1.9k Views Asked by At

I'm reading the tutorial of Information Gain, and I see the following page: enter image description here

I know in the example above, I can encode this way:

A 0
B 10
C 11

and then this will need $1/3*1+1/3*2+1/3*2=1.6667$ bits per symbol. But how can I code to achieve the 1.58 goal in theory? Is that possible in practice?

2

There are 2 best solutions below

7
On BEST ANSWER

You can't do that by using binary codewords for single symbols A, B and C.

As mentioned in the comments, for example, arithmetic coding can be used to get near the limit when the input sequence is long.

Another simple example: You can consider "super-symbols" that consist of 100 As, Bs and Cs and encode one super-symbol at a time, so that each of the $3^{100}$ possible super-symbols corresponds to a $159$-bit binary codeword ($3^{100}\leq 2^{159}$), giving you effectively $1.59$ bits per original symbol. Or sequences of $10000$ symbols, so that each sequence corresponds to a $15850$ bit codeword ($3^{10000}\leq 2^{15850}$), giving effectively $1.585$ bits per symbol.

1
On

The optimal length is given by the Huffman code. In this case, that corresponds to your proposed coding, with average code length 1.6667. So, this is optimal... if you restrict to a single symbol=>single codeword coding. But you can do better if, instead of coding each symbol alone, you code the pairs, or triplets, or... That is, if you encode the "extended source".
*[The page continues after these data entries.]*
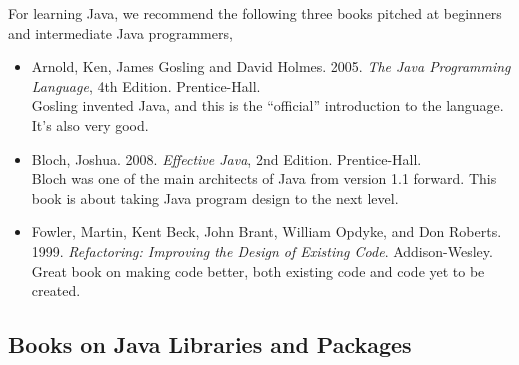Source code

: For learning Java, we recommend the following three books pitched at
beginners and intermediate Java programmers,
%
\begin{itemize}
\item Arnold, Ken, James Gosling and David Holmes.  2005.
{\it The Java Programming Language}, 4th Edition.  Prentice-Hall.
\\
{\footnotesize Gosling invented Java, and this is the ``official'' introduction to the
language.  It's also very good.}
%
\item Bloch, Joshua. 2008. {\it Effective Java}, 2nd Edition.  Prentice-Hall.
\\
{\footnotesize Bloch was one of the main architects of Java from
version 1.1 forward.  This book is about taking Java program design
to the next level.}
%
\item
Fowler, Martin, Kent Beck, John Brant, William Opdyke, and Don Roberts.
1999.
{\it Refactoring: Improving the Design of Existing Code}.
Addison-Wesley.
\\
{\footnotesize Great book on making code better, both existing
code and code yet to be created.}
\end{itemize}
%

\subsection{Books on Java Libraries and Packages}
For example, taking the extension of order $2$, you'd have $3\times 3=9$ symbols, each with probability $1/9$, and you could code them thus:

 AA 000
 AB 001
 AC 010
 BA 011
 BB 100 
 BC 101
 CA 110
 CB 1110
 CC 1111

This gives an average length of $(3 \times 7/9 + 4 \times 2/9)/2=1.6111\cdots$. This is better, but still does not reach the Shannon limit.

For extension three, we'd have 27 symbols and the Huffman code would be

         n   L 
00**    (4)  4
0100    (1)  4
0101*   (2)  5 
011**   (4)  5
1****  (16)  5

with average length $[ 4 \times (4+1)/27 + 5 \times (2+4+16)/27]/3=1.605...$

You can do still better -and approximate asymptotically the theoretical value- by taking higher and higher order extensions. Or you can use arithmetic coding, which, essentially, does precisely that.

A simple coding -suboptimal but simple, and that achieves the goal in the original exercise - would be the extension of order 5, which gives $3^5=243$ symbols. This can be trivially coded by 8 bits each ($2^8=256 < 243$), what gives $8$ bits/$5$ symbols = 1.6 bits per symbol.